Lou Reed‘s 1982 album The Blue Mask was “the end of something,” as Reed put it in a 1986 Rolling Stone interview, “the absolute end of everything from the Velvet Underground on. The Blue Mask was the final ending and Legendary Hearts [the 1983 follow-up] like a coda.”

The Blue Mask certainly marked a crossroads in Reed’s life and art. In stark contrast to his well-publicized personal and musical indulgences of the Seventies, Reed was now married and enjoying the new-found domestic calm documented in “My House” and “Heavenly Arms,” the ballads that bookend the album. At the same time, he had formed a lean, mean quartet combining his own psycho-twang with that of the celebrated New York guitarist Robert Quine and the fluid R&B bass of Fernando Saunders.

The result is a poetically compelling, musically brutish summation of Reed’s rites of rock & roll passage. The Blue Mask harks back to the twin-guitar violence of the Velvets and Reed’s earliest literary conceits (“My House” is dedicated to his mentor at Syracuse University, the poet Delmore Schwartz). At the same time, the album casts a hopeful eye toward the future while effectively closing the book on Reed’s extended narrative odyssey through the dark side of human experience ”” violence (“The Gun”), alcoholism (“Underneath the Bottle”) and spiritual isolation (the howling “Waves of Fear”). Reed, who had already written definitive songs about drug addiction and sexual perversion, managed to top himself with the title track, which was packed with graphic images of sexual torture, Oedipal desire and, finally, castration. “I can’t even listen to that song,” the usually fearless Reed admitted in 1986.

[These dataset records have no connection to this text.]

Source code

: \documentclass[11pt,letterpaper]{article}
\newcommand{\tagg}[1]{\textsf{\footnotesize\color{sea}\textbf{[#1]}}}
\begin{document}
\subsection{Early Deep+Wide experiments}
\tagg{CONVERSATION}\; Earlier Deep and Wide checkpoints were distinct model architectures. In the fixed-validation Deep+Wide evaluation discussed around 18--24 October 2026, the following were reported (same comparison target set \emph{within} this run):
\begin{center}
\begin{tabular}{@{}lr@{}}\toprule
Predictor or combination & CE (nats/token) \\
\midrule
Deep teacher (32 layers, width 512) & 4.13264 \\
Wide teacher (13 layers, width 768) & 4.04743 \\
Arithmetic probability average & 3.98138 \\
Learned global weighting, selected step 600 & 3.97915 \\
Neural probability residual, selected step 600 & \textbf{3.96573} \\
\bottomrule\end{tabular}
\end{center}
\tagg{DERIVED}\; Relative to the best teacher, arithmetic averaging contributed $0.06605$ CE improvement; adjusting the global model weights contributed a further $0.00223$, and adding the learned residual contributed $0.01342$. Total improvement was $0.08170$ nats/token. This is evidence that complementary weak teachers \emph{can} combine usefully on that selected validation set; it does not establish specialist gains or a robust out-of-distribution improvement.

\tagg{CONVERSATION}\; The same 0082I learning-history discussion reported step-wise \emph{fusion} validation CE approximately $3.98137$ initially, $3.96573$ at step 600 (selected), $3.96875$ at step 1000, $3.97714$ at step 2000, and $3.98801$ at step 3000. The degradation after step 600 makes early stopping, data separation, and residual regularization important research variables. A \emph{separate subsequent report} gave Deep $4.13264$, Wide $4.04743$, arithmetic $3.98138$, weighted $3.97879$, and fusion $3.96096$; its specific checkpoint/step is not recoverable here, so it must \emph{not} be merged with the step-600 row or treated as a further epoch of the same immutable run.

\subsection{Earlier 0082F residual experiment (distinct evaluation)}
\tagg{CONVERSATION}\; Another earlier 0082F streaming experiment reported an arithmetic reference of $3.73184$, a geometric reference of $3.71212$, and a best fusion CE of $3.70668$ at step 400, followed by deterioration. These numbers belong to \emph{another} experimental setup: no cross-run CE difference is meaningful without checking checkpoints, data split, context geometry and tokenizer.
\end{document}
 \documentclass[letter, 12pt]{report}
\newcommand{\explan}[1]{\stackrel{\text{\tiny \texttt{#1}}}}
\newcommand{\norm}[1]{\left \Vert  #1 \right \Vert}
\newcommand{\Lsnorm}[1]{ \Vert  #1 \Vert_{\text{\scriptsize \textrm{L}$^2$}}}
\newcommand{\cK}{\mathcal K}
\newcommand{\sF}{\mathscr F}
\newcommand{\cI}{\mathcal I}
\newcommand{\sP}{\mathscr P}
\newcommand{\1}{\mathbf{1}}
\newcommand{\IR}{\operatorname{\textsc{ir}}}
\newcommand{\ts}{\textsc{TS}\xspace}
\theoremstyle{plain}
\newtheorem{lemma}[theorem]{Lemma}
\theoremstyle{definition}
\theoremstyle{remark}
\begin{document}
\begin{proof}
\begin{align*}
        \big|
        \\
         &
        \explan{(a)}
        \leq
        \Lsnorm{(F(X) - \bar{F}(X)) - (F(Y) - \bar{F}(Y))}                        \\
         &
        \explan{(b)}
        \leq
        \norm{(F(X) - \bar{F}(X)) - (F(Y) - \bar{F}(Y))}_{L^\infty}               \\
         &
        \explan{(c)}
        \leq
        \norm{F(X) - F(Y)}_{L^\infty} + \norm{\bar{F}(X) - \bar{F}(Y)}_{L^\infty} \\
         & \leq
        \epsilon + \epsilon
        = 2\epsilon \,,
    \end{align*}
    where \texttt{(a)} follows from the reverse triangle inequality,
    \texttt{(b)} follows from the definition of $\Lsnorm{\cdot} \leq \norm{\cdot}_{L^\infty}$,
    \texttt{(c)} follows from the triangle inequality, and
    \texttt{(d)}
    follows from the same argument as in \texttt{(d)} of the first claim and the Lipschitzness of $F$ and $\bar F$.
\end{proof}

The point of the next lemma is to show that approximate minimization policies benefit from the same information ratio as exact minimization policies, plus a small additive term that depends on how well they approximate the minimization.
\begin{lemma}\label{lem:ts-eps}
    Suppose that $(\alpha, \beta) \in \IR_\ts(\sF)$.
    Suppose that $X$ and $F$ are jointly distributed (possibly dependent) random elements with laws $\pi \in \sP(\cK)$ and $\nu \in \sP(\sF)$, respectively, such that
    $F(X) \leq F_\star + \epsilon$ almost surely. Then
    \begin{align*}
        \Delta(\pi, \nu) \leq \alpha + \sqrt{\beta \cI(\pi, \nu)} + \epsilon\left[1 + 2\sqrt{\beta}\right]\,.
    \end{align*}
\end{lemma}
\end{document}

Initially, Reed gave each member of the band a bare-bones demo of the songs for The Blue Mask, with Reed singing and strumming an electric guitar. There were no rehearsals as such before the band went into the studio in October 1981. According to Robert Quine, “We’d just go in every day and do at least one, maybe two songs. We’d start to play and the arrangement would take shape.”

To preserve the spontaneity and bare-knuckles sound of the band, each track was recorded live (Reed redid his vocals later) and usually nailed down in two or three takes. “The Blue Mask” itself didn’t even take that long. “We did one half-finished take on that one,” says Quine, “did another one and that was it. That’s a great moment when [Reed] takes that guitar solo at the end. It’s every bit as brutal and energized as his stuff with the Velvet Underground.”